AUA, other groups criticize new PSA screening recommendations


The AUA said the U.S. Preventive Services Task Force is "doing a great disservice" to patients with its draft recommendations regarding the PSA test.

The AUA said the U.S. Preventive Services Task Force is "doing a great disservice" to patients with its draft recommendations regarding the PSA test.

The AUA was joined by a multitude of professional and patient advocacy groups that publicly took issue with the new USPSTF statement, which recommends against routine PSA-based screening because it results in little or no reduction in prostate cancer–specific mortality and is associated with harms related to subsequent evaluation and treatments, some of which may be unnecessary.

"AUA applauds the U.S. Preventive Services Task Force for its interest in reviewing the use of the PSA test," said AUA President Sushil I. Lacy, MD. "However, we are concerned that the task force’s recommendations will ultimately do more harm than good to the many men at risk for prostate cancer, both here in the United States and around the world.

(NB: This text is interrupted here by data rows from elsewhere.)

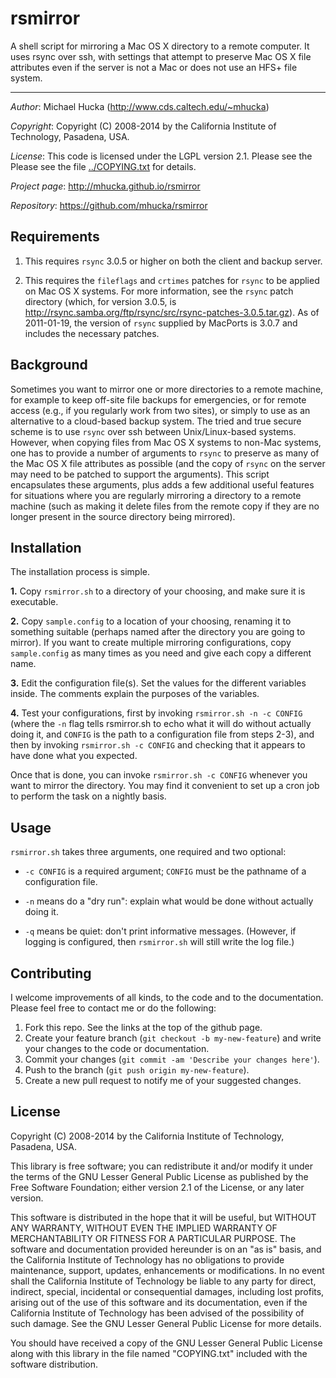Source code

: rsmirror
========

A shell script for mirroring a Mac OS X directory to a remote computer.  It uses rsync over ssh, with settings that attempt to preserve Mac OS X file attributes even if the server is not a Mac or does not use an HFS+ file system.

----
*Author*:       Michael Hucka (http://www.cds.caltech.edu/~mhucka)

*Copyright*:    Copyright (C) 2008-2014 by the California Institute of Technology, Pasadena, USA.

*License*:      This code is licensed under the LGPL version 2.1.  Please see the Please see the file [../COPYING.txt](https://raw.github.com/mhucka/rsmirror/master/COPYING.txt) for details.

*Project page*: http://mhucka.github.io/rsmirror

*Repository*:   https://github.com/mhucka/rsmirror


Requirements
------------

1. This requires `rsync` 3.0.5 or higher on both the client and backup server.

2. This requires the `fileflags` and `crtimes` patches for `rsync` to be applied on Mac OS X systems.  For more information, see the `rsync` patch directory (which, for version 3.0.5, is http://rsync.samba.org/ftp/rsync/src/rsync-patches-3.0.5.tar.gz).  As of 2011-01-19, the version of `rsync` supplied by MacPorts is 3.0.7 and includes the necessary patches.


Background
----------

Sometimes you want to mirror one or more directories to a remote machine, for example to keep off-site file backups for emergencies, or for remote access (e.g., if you regularly work from two sites), or simply to use as an alternative to a cloud-based backup system.  The tried and true secure scheme is to use `rsync` over ssh between Unix/Linux-based systems.  However, when copying files from Mac OS X systems to non-Mac systems, one has to provide a number of arguments to `rsync` to preserve as many of the Mac OS X file attributes as possible (and the copy of `rsync` on the server may need to be patched to support the arguments).  This script encapsulates these arguments, plus adds a few additional useful features for situations where you are regularly mirroring a directory to a remote machine (such as making it delete files from the remote copy if they are no longer present in the source directory being mirrored).


Installation
------------

The installation process is simple.

**1.** Copy `rsmirror.sh` to a directory of your choosing, and make sure it is executable.

**2.** Copy `sample.config` to a location of your choosing, renaming it to something suitable (perhaps named after the directory you are going to mirror).  If you want to create multiple mirroring configurations, copy `sample.config` as many times as you need and give each copy a different name.

**3.** Edit the configuration file(s).  Set the values for the different variables inside.  The comments explain the purposes of the variables.

**4.** Test your configurations, first by invoking `rsmirror.sh -n -c CONFIG` (where the `-n` flag tells rsmirror.sh to echo what it will do without actually doing it, and `CONFIG` is the path to a configuration file from steps 2-3), and then by invoking `rsmirror.sh -c CONFIG` and checking that it appears to have done what you expected.

Once that is done, you can invoke `rsmirror.sh -c CONFIG` whenever you want to mirror the directory.  You may find it convenient to set up a cron job to perform the task on a nightly basis.


Usage
-----

`rsmirror.sh` takes three arguments, one required and two optional:

* `-c CONFIG` is a required argument; `CONFIG` must be the pathname of a configuration file.

* `-n` means do a "dry run": explain what would be done without actually doing it.

* `-q` means be quiet: don't print informative messages.  (However, if logging is configured, then `rsmirror.sh` will still write the log file.)


Contributing
------------

I welcome improvements of all kinds, to the code and to the documentation.
Please feel free to contact me or do the following:

1. Fork this repo.  See the links at the top of the github page.
2. Create your feature branch (`git checkout -b my-new-feature`) and write
your changes to the code or documentation.
3. Commit your changes (`git commit -am 'Describe your changes here'`).
4. Push to the branch (`git push origin my-new-feature`).
5. Create a new pull request to notify me of your suggested changes.


License
-------

Copyright (C) 2008-2014 by the California Institute of Technology, Pasadena, USA.

This library is free software; you can redistribute it and/or modify it under the terms of the GNU Lesser General Public License as published by the Free Software Foundation; either version 2.1 of the License, or any later version.

This software is distributed in the hope that it will be useful, but WITHOUT ANY WARRANTY, WITHOUT EVEN THE IMPLIED WARRANTY OF MERCHANTABILITY OR FITNESS FOR A PARTICULAR PURPOSE.  The software and documentation provided hereunder is on an "as is" basis, and the California Institute of Technology has no obligations to provide maintenance, support, updates, enhancements or modifications.  In no event shall the California Institute of Technology be liable to any party for direct, indirect, special, incidental or consequential damages, including lost profits, arising out of the use of this software and its documentation, even if the California Institute of Technology has been advised of the possibility of such damage.  See the GNU Lesser General Public License for more details.

You should have received a copy of the GNU Lesser General Public License along with this library in the file named "COPYING.txt" included with the software distribution.
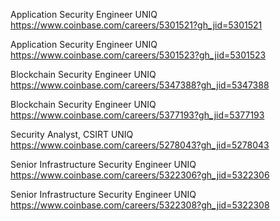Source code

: Application Security Engineer UNIQ https://www.coinbase.com/careers/5301521?gh_jid=5301521

Application Security Engineer UNIQ https://www.coinbase.com/careers/5301523?gh_jid=5301523

Blockchain Security Engineer UNIQ https://www.coinbase.com/careers/5347388?gh_jid=5347388

Blockchain Security Engineer UNIQ https://www.coinbase.com/careers/5377193?gh_jid=5377193

Security Analyst, CSIRT UNIQ https://www.coinbase.com/careers/5278043?gh_jid=5278043

Senior Infrastructure Security Engineer  UNIQ https://www.coinbase.com/careers/5322306?gh_jid=5322306

Senior Infrastructure Security Engineer  UNIQ https://www.coinbase.com/careers/5322308?gh_jid=5322308

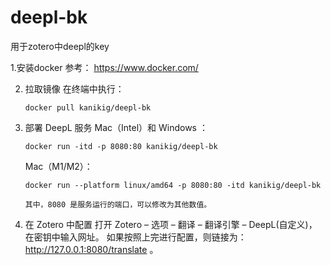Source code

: # deepl-bk
用于zotero中deepl的key

1.安装docker
参考： https://www.docker.com/

2. 拉取镜像
    在终端中执行：

       docker pull kanikig/deepl-bk

4. 部署 DeepL 服务
   Mac（Intel）和 Windows ：

       docker run -itd -p 8080:80 kanikig/deepl-bk 
   Mac（M1/M2）：

       docker run --platform linux/amd64 -p 8080:80 -itd kanikig/deepl-bk
   
       其中，8080 是服务运行的端口，可以修改为其他数值。

6. 在 Zotero 中配置
    打开 Zotero – 选项 – 翻译 – 翻译引擎 – DeepL(自定义)，在密钥中输入网址。
    如果按照上完进行配置，则链接为： http://127.0.0.1:8080/translate 。
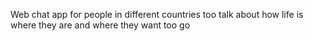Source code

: Web chat app for people in different countries too talk about how life is where they are and where they want too go 
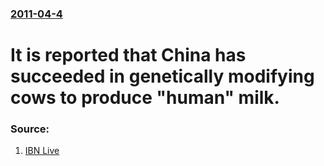 ### [2011-04-4](/news/2011/04/4/index.md)

# It is reported that China has succeeded in genetically modifying cows to produce "human" milk. 




### Source:

1. [IBN Live](http://ibnlive.in.com/news/china-to-produce-human-milk-from-gm-cows/146749-2.html)
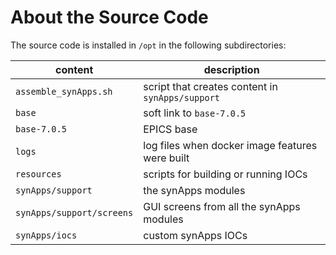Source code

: # About the Source Code

The source code is installed in `/opt` in the following subdirectories:

content | description
--- | ---
`assemble_synApps.sh` | script that creates content in `synApps/support`
`base` | soft link to `base-7.0.5`
`base-7.0.5` | EPICS base
`logs` | log files when docker image features were built
`resources` | scripts for building or running IOCs
`synApps/support` | the synApps modules
`synApps/support/screens` | GUI screens from all the synApps modules
`synApps/iocs` | custom synApps IOCs
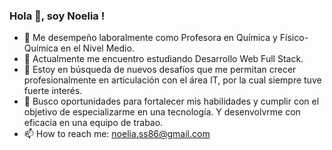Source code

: ### Hola 👋, soy Noelia !

<!--
**NoeliaSS/NoeliaSS** is a ✨ _special_ ✨ repository because its `README.md` (this file) appears on your GitHub profile.
-->

- 🔭 Me desempeño laboralmente como  Profesora en Química y Físico-Química en el Nivel Medio.
- 🌱 Actualmente me encuentro estudiando Desarrollo Web Full Stack.
- 👯 Estoy en búsqueda de nuevos desafíos que me permitan crecer profesionalmente en articulación con el área IT, por la cual siempre tuve fuerte interés.   
- 🤔 Busco oportunidades para fortalecer mis habilidades y  cumplir con el objetivo de especializarme en una tecnología. Y desenvolvrme con eficacia en una equipo de  trabao.
- 📫 How to reach me: noelia.ss86@gmail.com

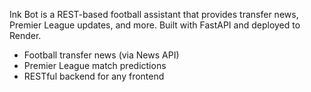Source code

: 

Ink Bot is a REST-based football assistant that provides transfer news, Premier League updates, and more. Built with FastAPI and deployed to Render.

- Football transfer news (via News API)
- Premier League match predictions
- RESTful backend for any frontend
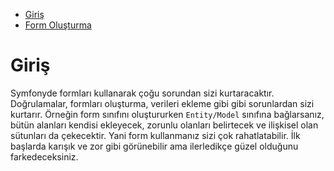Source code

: 
- [Giriş](#giriş) 
- [Form Oluşturma](#form-oluşturma)  
# Giriş 
Symfonyde formları kullanarak çoğu sorundan sizi kurtaracaktır. Doğrulamalar, formları oluşturma, verileri ekleme gibi gibi sorunlardan sizi kurtarır. Örneğin form sınıfını oluştururken `Entity/Model` sınıfına bağlarsanız, bütün alanları kendisi ekleyecek, zorunlu olanları belirtecek ve ilişkisel olan sütunları da çekecektir. Yani form kullanmanız sizi çok rahatlatabilir. İlk başlarda karışık ve zor gibi görünebilir ama ilerledikçe güzel olduğunu farkedeceksiniz.

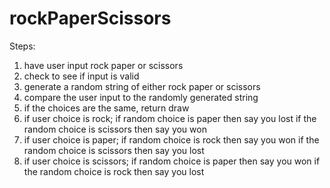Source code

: # rockPaperScissors

Steps:

1. have user input rock paper or scissors
2. check to see if input is valid
3. generate a random string of either rock paper or scissors
4. compare the user input to the randomly generated string
5. if the choices are the same, return draw
6. if user choice is rock;
    if random choice is paper then say you lost
    if the random choice is scissors then say you won
7. if user choice is paper;
    if random choice is rock then say you won
    if the random choice is scissors then say you lost
8. if user choice is scissors;
    if random choice is paper then say you won
    if the random choice is rock then say you lost
    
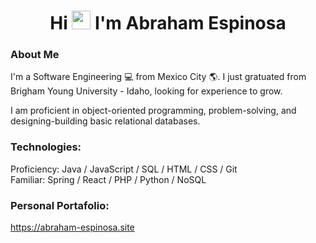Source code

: <h1 align="center">Hi <img src="https://media.giphy.com/media/hvRJCLFzcasrR4ia7z/giphy.gif" width="30px"/> I'm Abraham Espinosa</h1>

### About Me 
I'm a Software Engineering 💻 from Mexico City 🌎. I just gratuated from Brigham Young University - Idaho, looking for experience to grow.

I am proficient in object-oriented programming, problem-solving, and designing-building basic relational databases.
<br>

### Technologies:
Proficiency: Java / JavaScript / SQL / HTML / CSS / Git  
Familiar: Spring / React / PHP / Python / NoSQL
<br>

### Personal Portafolio:
https://abraham-espinosa.site

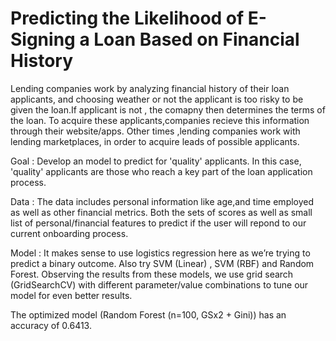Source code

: # Predicting the Likelihood of E-Signing a Loan Based on Financial History


Lending companies work by analyzing financial history of their loan applicants, and choosing weather or not the applicant is too risky to be given the loan.If applicant is not , the comapny then determines the terms of the loan. To acquire these applicants,companies recieve this information through their website/apps. Other times ,lending companies work with lending marketplaces, in order to acquire leads of possible applicants.

Goal : Develop an model to predict for 'quality' applicants. In this case, 'quality' applicants are those who reach a key part of the loan application process.

Data : The data includes personal information like age,and time employed as well as other financial metrics. Both the sets of scores as well as small list of personal/financial features to predict if the user will repond to our current onboarding process.

Model : It makes sense to use logistics regression here as we’re trying to predict a binary outcome. Also try SVM (Linear) , SVM (RBF) and Random Forest. Observing the results from these models, we use grid search (GridSearchCV) with different parameter/value combinations to tune our model for even better results.

The optimized model (Random Forest (n=100, GSx2 + Gini)) has an accuracy of 0.6413.




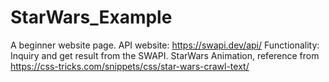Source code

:# StarWars_Example
A beginner website page.
API website: https://swapi.dev/api/
Functionality:
Inquiry and get result from the SWAPI.
StarWars Animation, reference from https://css-tricks.com/snippets/css/star-wars-crawl-text/
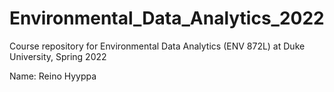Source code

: # Environmental_Data_Analytics_2022

Course repository for Environmental Data Analytics (ENV 872L) at Duke University, Spring 2022

Name: Reino Hyyppa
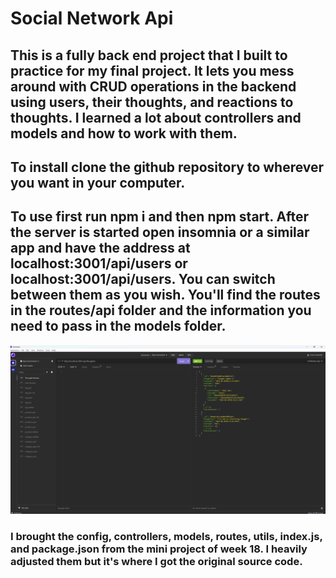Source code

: # Social Network Api

## This is a fully back end project that I built to practice for my final project. It lets you mess around with CRUD operations in the backend using users, their thoughts, and reactions to thoughts. I learned a lot about controllers and models and how to work with them. 


## To install clone the github repository to wherever you want in your computer.


## To use first run npm i and then npm start. After the server is started open insomnia or a similar app and have the address at localhost:3001/api/users or localhost:3001/api/users. You can switch between them as you wish. You'll find the routes in the routes/api folder and the information you need to pass in the models folder.

![Screenshot of Application](social-network-api.png)

### I brought the config, controllers, models, routes, utils, index.js, and package.json from the mini project of week 18. I heavily adjusted them but it's where I got the original source code. 
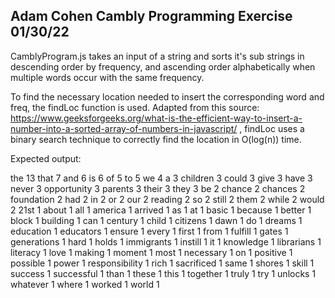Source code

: Adam Cohen Cambly Programming Exercise 01/30/22
-----------------------------------------------------
CamblyProgram.js takes an input of a string and sorts 
it's sub strings in descending order by frequency, 
and ascending order alphabetically when multiple 
words occur with the same frequency.

To find the necessary location needed to insert the 
corresponding word and freq, the findLoc function 
is used. Adapted from this source: 
https://www.geeksforgeeks.org/what-is-the-efficient-way-to-insert-a-number-into-a-sorted-array-of-numbers-in-javascript/ ,  findLoc uses a binary search technique
to correctly find the location in O(log(n)) time. 

Expected output: 

the 13
that 7
and 6
is 6
of 5
to 5
we 4
a 3
children 3
could 3
give 3
have 3
never 3
opportunity 3
parents 3
their 3
they 3
be 2
chance 2
chances 2
foundation 2
had 2
in 2
or 2
our 2
reading 2
so 2
still 2
them 2
while 2
would 2
21st 1
about 1
all 1
america 1
arrived 1
as 1
at 1
basic 1
because 1
better 1
block 1
building 1
can 1
century 1
child 1
citizens 1
dawn 1
do 1
dreams 1
education 1
educators 1
ensure 1
every 1
first 1
from 1
fulfill 1
gates 1
generations 1
hard 1
holds 1
immigrants 1
instill 1
it 1
knowledge 1
librarians 1
literacy 1
love 1
making 1
moment 1
most 1
necessary 1
on 1
positive 1
possible 1
power 1
responsibility 1
rich 1
sacrificed 1
same 1
shores 1
skill 1
success 1
successful 1
than 1
these 1
this 1
together 1
truly 1
try 1
unlocks 1
whatever 1
where 1
worked 1
world 1
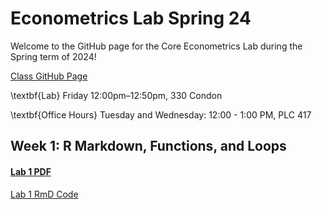 # Econometrics Lab Spring 24

Welcome to the GitHub page for the Core Econometrics Lab during the Spring term of 2024!

[Class GitHub Page](https://github.com/edrubin/EC607S24)

\textbf{Lab} Friday 12:00pm–12:50pm, 330 Condon

\textbf{Office Hours} Tuesday and Wednesday: 12:00 - 1:00 PM, PLC 417


## Week 1: R Markdown, Functions, and Loops

#### [Lab 1 PDF](https://github.com/ojetton/Econometrics_Lab_Spring_24/blob/main/lab_1.pdf)

[Lab 1 RmD Code](https://github.com/ojetton/Econometrics_Lab_Spring_24/blob/main/lab_1.Rmd)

AUA’s current clinical recommendations support the use of the PSA test, and it is our feeling that, when interpreted appropriately, the PSA test provides important information in the diagnosis, pre-treatment staging, or risk assessment and monitoring of prostate cancer patients.

"Not all prostate cancers require active treatment and not all prostate cancers are life threatening. The decision to proceed to active treatment is one that men should discuss in detail with their urologists to determine whether active treatment is necessary, or whether surveillance may be an option for their prostate cancer.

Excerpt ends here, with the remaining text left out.